Many people may presume that the Eskom Development Foundation has always been a feature of the Eskom landscape but in fact the independent section 21 company has only been around since 1990. Here we take you on a journey through the growth of the Foundation from its early beginnings as a department tasked with supporting education orientated work right up to the present day organisation that disburses millions of rands to social development projects.

The early days

Way back in 1988 Eskom was grappling with South Africa's shifting political landscape and so management approved the first ‘community development' project. This project provided talented black students who excelled in maths and science with bursaries to study engineering. This was coupled with a career guidance manual titled ‘Eskom Careers Spectrum'. Over 5000 copies were distributed to schools across the country.

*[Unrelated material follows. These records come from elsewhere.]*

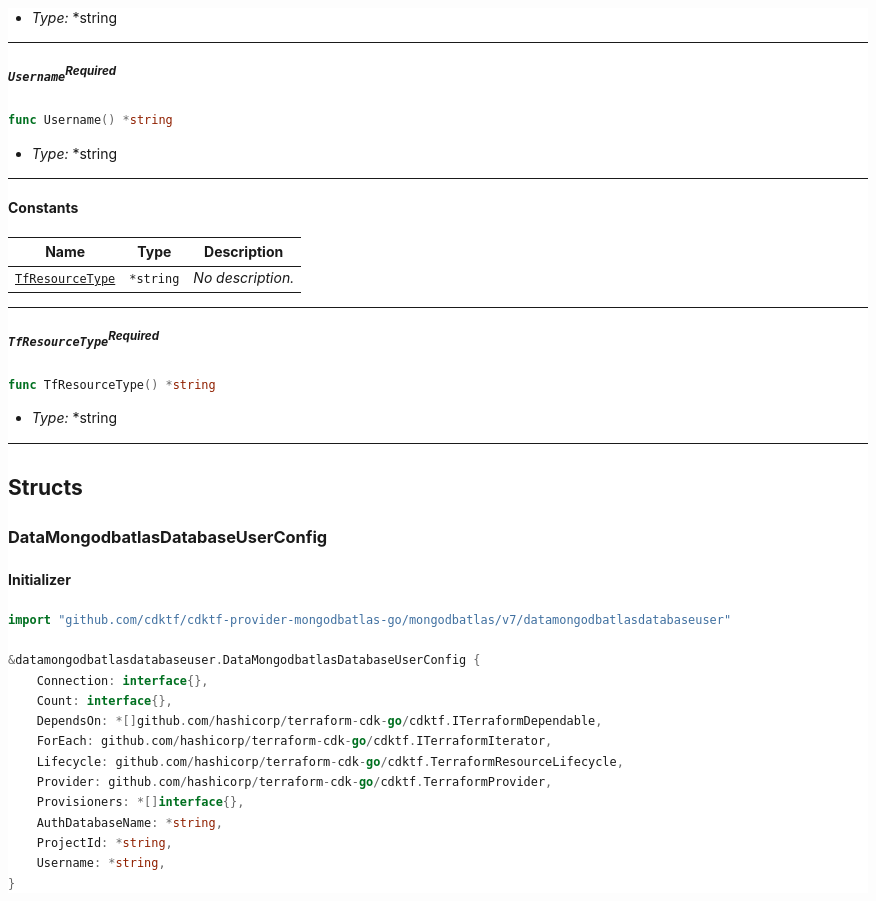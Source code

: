 - *Type:* *string

---

##### `Username`<sup>Required</sup> <a name="Username" id="@cdktf/provider-mongodbatlas.dataMongodbatlasDatabaseUser.DataMongodbatlasDatabaseUser.property.username"></a>

```go
func Username() *string
```

- *Type:* *string

---

#### Constants <a name="Constants" id="Constants"></a>

| **Name** | **Type** | **Description** |
| --- | --- | --- |
| <code><a href="#@cdktf/provider-mongodbatlas.dataMongodbatlasDatabaseUser.DataMongodbatlasDatabaseUser.property.tfResourceType">TfResourceType</a></code> | <code>*string</code> | *No description.* |

---

##### `TfResourceType`<sup>Required</sup> <a name="TfResourceType" id="@cdktf/provider-mongodbatlas.dataMongodbatlasDatabaseUser.DataMongodbatlasDatabaseUser.property.tfResourceType"></a>

```go
func TfResourceType() *string
```

- *Type:* *string

---

## Structs <a name="Structs" id="Structs"></a>

### DataMongodbatlasDatabaseUserConfig <a name="DataMongodbatlasDatabaseUserConfig" id="@cdktf/provider-mongodbatlas.dataMongodbatlasDatabaseUser.DataMongodbatlasDatabaseUserConfig"></a>

#### Initializer <a name="Initializer" id="@cdktf/provider-mongodbatlas.dataMongodbatlasDatabaseUser.DataMongodbatlasDatabaseUserConfig.Initializer"></a>

```go
import "github.com/cdktf/cdktf-provider-mongodbatlas-go/mongodbatlas/v7/datamongodbatlasdatabaseuser"

&datamongodbatlasdatabaseuser.DataMongodbatlasDatabaseUserConfig {
	Connection: interface{},
	Count: interface{},
	DependsOn: *[]github.com/hashicorp/terraform-cdk-go/cdktf.ITerraformDependable,
	ForEach: github.com/hashicorp/terraform-cdk-go/cdktf.ITerraformIterator,
	Lifecycle: github.com/hashicorp/terraform-cdk-go/cdktf.TerraformResourceLifecycle,
	Provider: github.com/hashicorp/terraform-cdk-go/cdktf.TerraformProvider,
	Provisioners: *[]interface{},
	AuthDatabaseName: *string,
	ProjectId: *string,
	Username: *string,
}
```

From here Eskom began to delve deeper into community development projects and in 1989 a grant was approved to fund an independent school, St Luke's College. The multi-racial school promoted excellence in mathematics and science and aimed to bring about transformation in education.

CSI gains momentum

From the 1990s Eskom began to carve a space for itself in the CSI field and so established a Community Development department. The department – staffed by three people, two of which remain today – was mandated to identify non-governmental organisations (NGOs) that work in the field of enhancing education through a corporate social investment (CSI) programme.

From this position NGOs such as READ, Maths Centre for Primary School Teachers, Centre for Advancement of Science and Maths Education, Science Education Programme, Education with Enterprise Trust, Promat College (a private teachers training college) and Protec (a Saturday school to enhance the education of African pupils in English, maths, science and technology), as well as several early childhood development NGOs were funded for a number of years, and these programmes showed results that had a sustainable impact.

1991 was a busy year for the department as they went about establishing the “Eskom Secondary School Enrichment Programme” which helped with life skills and career guidance at 17 independent and private schools. Eskom also offered full scholarships to 120 black pupils who excelled in mathematics and science.

1991 was also the year that Eskom collaborated with Food & Trees for Africa (FTFA) an NGO that promotes permaculture gardens in schools across the country. Eskom with FTFA started the Eduplant Competition to promote these gardens and the role of food security in schools. Eskom went on to work with Food and Trees for Africa for 10 years after which Woolworths took over as main sponsor of the programme.

1991 saw the Community Development department also become responsible for funding classrooms and funding electricity supply to schools in previously disadvantaged communities. This project was executed with the help of Eskom Distribution.

1992 saw the development of an NGO Capacity Building Handbook - ‘You're not on your own' that assisted NGOs with registering and setting up NGOs, doing business planning and guidelines and fundraising and management.

The Eskom Community Development department collaborated with CSI staff from other businesses to establish the South African Grant-makers Association (SAGA) with a view to share information and best practice.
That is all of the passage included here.